神使张了张嘴,发现自已的信仰体系受到了前所未有的冲击。
七古神。
创世之初最古老的存在。
神国那座殿堂他跪过无数次,七幅画像高悬于穹顶之上,每一幅都被永恒的光晕笼罩。
其中六幅不可直视——任何试图窥探的视线都会在触及画布的瞬间被灼烧殆尽。
只有一幅例外,唯一一幅允许众生仰望的画像,画中人有着一张跟眼前这个男人一模一样的脸。
他的脑子在这一刻彻底死机了。
他活了很久,久到能背出神国每一段经文。
经文上说,七古神早已离开此界,前往更高维度的宇宙。
他们是神明的神明,是不可触碰的传说。
现在那个传说中的存在穿着棉拖鞋,站在他面前,问他这么一个莫名其妙的问题。
神使的cu有点宕机了。
黎闲也懒得等他回答,右手一抬,五指张开,掌心对准神使的胸口。
神使体内的金色光芒开始往外渗,从皮肤表面浮起来,像被抽丝一样一缕一缕剥离。
那些神力在空气中汇聚,往黎闲掌心里压缩,越压越小,越压越密。
神使想挣扎,身体完全不听使唤。
月白色长袍黯淡下去,金色的头发失去光泽,那双标志性的金色瞳孔褪成普通的棕色。
整个过程也就几秒钟,神力全部抽离,在黎闲掌心里凝成一个拳头大小的金色球体。
他随手掂了掂,转身朝苏布齐一抛。
苏布齐下意识伸出双手接住。
入手温热,像刚出炉的烤红薯,表面有金色的纹路在缓缓流动。
“听说你们对另一个世界挺感兴趣,这个拿去研究。”
苏布齐捧着那颗球,整个人还没从刚才那一幕里回过神来。
能把SS的力量抽出来搓成球,这真的是人类能做到的吗?
他见且仅见过一次,就是那次灰衣人事件。
那时哪怕他间隔上千里,依然能感受到那个灰衣人的恐怖。
如今蓝星上再现此等的恐怖人物,也不知是好是坏。
“阁下能否留个名号?”苏布齐开口。
黎闲想了想。
名号这东西,留了是真的麻烦。
他忽然想到一个绝妙的主意。
“行不改名,坐不改姓,在下陈哲。
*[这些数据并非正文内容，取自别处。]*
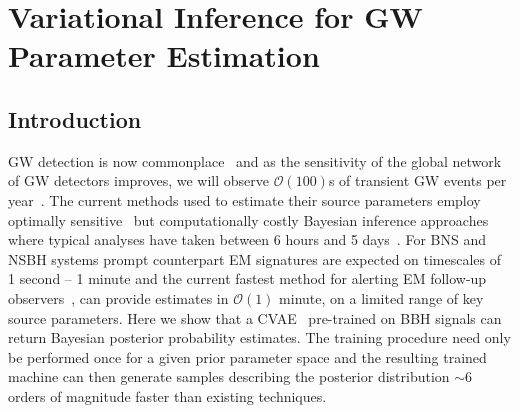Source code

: \chapter{Variational Inference for GW Parameter Estimation}


\section{Introduction}

%
%
\ac{GW} detection is now
commonplace~\cite{PhysRevX.6.041015,PhysRevLett.119.161101} and as the
sensitivity of the global network of \ac{GW} detectors improves, we will
observe $\mathcal{O}(100)$s of transient \ac{GW} events per
year~\cite{2018LRR....21....3A}. The current methods used to estimate their
source parameters employ optimally sensitive~\cite{2009CQGra..26o5017S} but
computationally costly Bayesian inference approaches~\cite{1409.7215} where
typical analyses have taken between 6 hours and 5 days~\cite{gracedb_O3}.
%
%
For \ac{BNS} and \ac{NSBH} systems prompt counterpart \ac{EM} signatures are
expected on timescales of 1 second -- 1 minute and the current fastest method
for alerting \ac{EM} follow-up observers~\cite{2016PhRvD..93b4013S}, can
provide estimates in $\mathcal{O}(1)$ minute, on a limited range of key source
parameters. 
%
%
Here we show that a \ac{CVAE}~\cite{1904.06264,1812.04405} pre-trained on
\ac{BBH} signals can return Bayesian posterior probability estimates. The
training procedure need only be performed once for a given prior parameter
space and the resulting trained machine can then generate samples describing
the posterior distribution $\sim 6$ orders of magnitude faster than existing
techniques.
%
”
黎闲自然知道这骗不了对方,也就是拖拖时间罢了。
凭借这两位的身份估计用不了多久就能发现他的真实身份。
虽然他也不在意这些了,但如果能省一点事就省一点。
再说了,好兄弟不就是用来坑的吗,先让他挡一波再说。
苏布齐郑重地点了点头。
“陈哲……。”
他听说过这个名字,巅峰榜第九,焰心掌控。
原来这个人的火焰只是表象,真正实力远超S级。
华夏居然藏着这样的人物,回去得跟周老好好汇报。
空间泛起一阵涟漪,黎闲消失不见了。
晋宁从始至终没动过,也没说过话。
当听到黎闲报出“陈哲”这个名字的时候他也没动。
但他嘴角微微抽了一下。
苏布齐只听说过陈哲的名字,他却是真的见过陈哲这个人。
哪里是眼前这人的模样。
但他并没有当面拆穿,是个正常人都不会这样作死吧?
地下空间恢复了安静。
极光帷幕的效果已经完全消散,那些研究员和B级异能者陆续回过神来。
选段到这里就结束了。